*What to produce*
The output must start at the line containing "sudo make install" in the records below and stop at the last line, matching each line exactly and leaving out every picture.

==== Supplied information ====

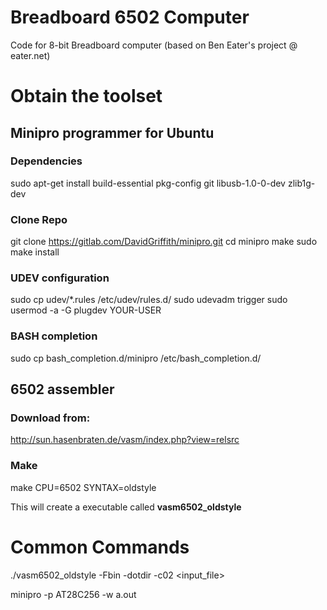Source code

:# Breadboard 6502 Computer
Code for 8-bit Breadboard computer (based on Ben Eater's project @ eater.net)

# Obtain the toolset
## Minipro programmer for Ubuntu
  ### Dependencies
  sudo apt-get install build-essential pkg-config git libusb-1.0-0-dev zlib1g-dev
  
  ### Clone Repo
  git clone https://gitlab.com/DavidGriffith/minipro.git
  cd minipro
  make
  sudo make install

  ### UDEV configuration
  sudo cp udev/*.rules /etc/udev/rules.d/
  sudo udevadm trigger
  sudo usermod -a -G plugdev YOUR-USER

  ### BASH completion
  sudo cp bash_completion.d/minipro /etc/bash_completion.d/

## 6502 assembler
  ### Download from:
  http://sun.hasenbraten.de/vasm/index.php?view=relsrc

  ### Make
  make CPU=6502 SYNTAX=oldstyle

  This will create a executable called **vasm6502_oldstyle**

# Common Commands
  ./vasm6502_oldstyle -Fbin -dotdir -c02 <input_file>
  
  minipro -p AT28C256 -w a.out
  
  
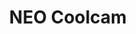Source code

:---
guid: 2002
title: "NEO Coolcam"
category: Neo-coolcam
description: "Avec plus de 10 ans d'expérience de fabrication, NEO Coolcam remporte un grand succès dans la domotique. Spécialement dans le domaine des ondes z. Nous sommes la première marque chinoise dans la production de produits de la série zwave. des produits. produits de la série zigbee."
locale: fr_FR
sitemap:
  changefreq: 'monthly'
  exclude: 'no'
  priority: 0.5
  lastmod:  # date to end modification
  redirect_from: 
    - 
    - /categorie-produit/brand/neocoolcam/
    - /fr/category/neo-coolcam
---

====

*Answer section*
  sudo make install

  ### UDEV configuration
  sudo cp udev/*.rules /etc/udev/rules.d/
  sudo udevadm trigger
  sudo usermod -a -G plugdev YOUR-USER

  ### BASH completion
  sudo cp bash_completion.d/minipro /etc/bash_completion.d/

## 6502 assembler
  ### Download from:
  http://sun.hasenbraten.de/vasm/index.php?view=relsrc

  ### Make
  make CPU=6502 SYNTAX=oldstyle

  This will create a executable called **vasm6502_oldstyle**

# Common Commands
  ./vasm6502_oldstyle -Fbin -dotdir -c02 <input_file>
  
  minipro -p AT28C256 -w a.out
  
  
Source code

:---
guid: 2002
title: "NEO Coolcam"
category: Neo-coolcam
description: "Avec plus de 10 ans d'expérience de fabrication, NEO Coolcam remporte un grand succès dans la domotique. Spécialement dans le domaine des ondes z. Nous sommes la première marque chinoise dans la production de produits de la série zwave. des produits. produits de la série zigbee."
locale: fr_FR
sitemap:
  changefreq: 'monthly'
  exclude: 'no'
  priority: 0.5
  lastmod:  # date to end modification
  redirect_from: 
    - 
    - /categorie-produit/brand/neocoolcam/
    - /fr/category/neo-coolcam
---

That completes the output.